ACTIVITY » The response must contain every line below in which "peut" appears.

RECORDS FOR THIS TASK »
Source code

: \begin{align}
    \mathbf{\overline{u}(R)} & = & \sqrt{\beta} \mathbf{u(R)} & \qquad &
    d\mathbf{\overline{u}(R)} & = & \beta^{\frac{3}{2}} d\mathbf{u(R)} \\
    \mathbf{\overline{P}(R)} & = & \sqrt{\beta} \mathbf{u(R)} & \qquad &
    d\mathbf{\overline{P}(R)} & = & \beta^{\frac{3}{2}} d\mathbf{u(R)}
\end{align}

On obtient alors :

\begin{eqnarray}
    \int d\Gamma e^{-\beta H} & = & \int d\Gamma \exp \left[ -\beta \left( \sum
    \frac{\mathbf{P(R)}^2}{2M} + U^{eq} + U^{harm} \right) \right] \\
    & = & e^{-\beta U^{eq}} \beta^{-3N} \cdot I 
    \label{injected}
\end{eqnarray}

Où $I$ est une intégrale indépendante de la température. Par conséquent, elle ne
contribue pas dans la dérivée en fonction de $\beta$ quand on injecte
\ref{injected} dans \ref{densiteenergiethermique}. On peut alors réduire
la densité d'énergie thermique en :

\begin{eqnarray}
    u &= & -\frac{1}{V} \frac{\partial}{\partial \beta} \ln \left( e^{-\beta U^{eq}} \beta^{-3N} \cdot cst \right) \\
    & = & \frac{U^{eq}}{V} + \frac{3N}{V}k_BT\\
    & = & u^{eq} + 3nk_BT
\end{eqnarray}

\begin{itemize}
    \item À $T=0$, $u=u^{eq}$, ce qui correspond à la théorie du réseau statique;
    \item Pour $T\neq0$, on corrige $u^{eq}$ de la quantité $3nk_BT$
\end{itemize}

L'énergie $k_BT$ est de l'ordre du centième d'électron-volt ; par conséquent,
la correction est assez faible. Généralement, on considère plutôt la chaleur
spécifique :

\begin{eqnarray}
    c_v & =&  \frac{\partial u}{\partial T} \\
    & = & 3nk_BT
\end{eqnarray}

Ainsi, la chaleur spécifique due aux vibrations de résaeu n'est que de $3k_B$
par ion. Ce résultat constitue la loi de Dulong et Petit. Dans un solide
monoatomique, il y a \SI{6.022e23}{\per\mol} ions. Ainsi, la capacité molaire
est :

==

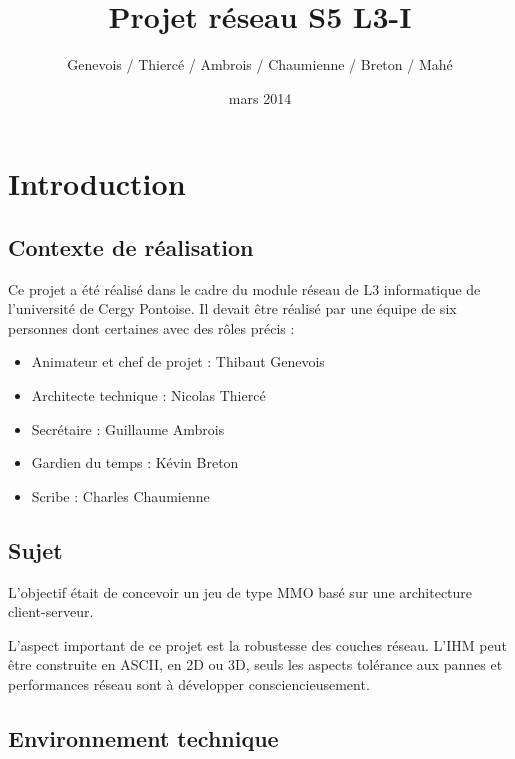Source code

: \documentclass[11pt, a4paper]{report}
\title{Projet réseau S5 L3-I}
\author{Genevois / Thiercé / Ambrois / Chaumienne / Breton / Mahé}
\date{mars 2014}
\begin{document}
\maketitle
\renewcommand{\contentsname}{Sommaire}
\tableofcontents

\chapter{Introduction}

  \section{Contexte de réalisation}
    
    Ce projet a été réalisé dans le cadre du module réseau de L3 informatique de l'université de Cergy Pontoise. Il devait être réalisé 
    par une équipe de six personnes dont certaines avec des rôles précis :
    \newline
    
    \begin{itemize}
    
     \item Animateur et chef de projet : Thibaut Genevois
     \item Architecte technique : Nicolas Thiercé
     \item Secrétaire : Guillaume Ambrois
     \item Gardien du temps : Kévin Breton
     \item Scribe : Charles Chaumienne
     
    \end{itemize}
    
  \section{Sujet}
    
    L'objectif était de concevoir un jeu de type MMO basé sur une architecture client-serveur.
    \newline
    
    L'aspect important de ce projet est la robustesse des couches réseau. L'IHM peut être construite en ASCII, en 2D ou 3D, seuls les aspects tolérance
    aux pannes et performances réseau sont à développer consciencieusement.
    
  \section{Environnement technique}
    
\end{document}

EXPECTED OUTPUT »
\ref{injected} dans \ref{densiteenergiethermique}. On peut alors réduire
    L'aspect important de ce projet est la robustesse des couches réseau. L'IHM peut être construite en ASCII, en 2D ou 3D, seuls les aspects tolérance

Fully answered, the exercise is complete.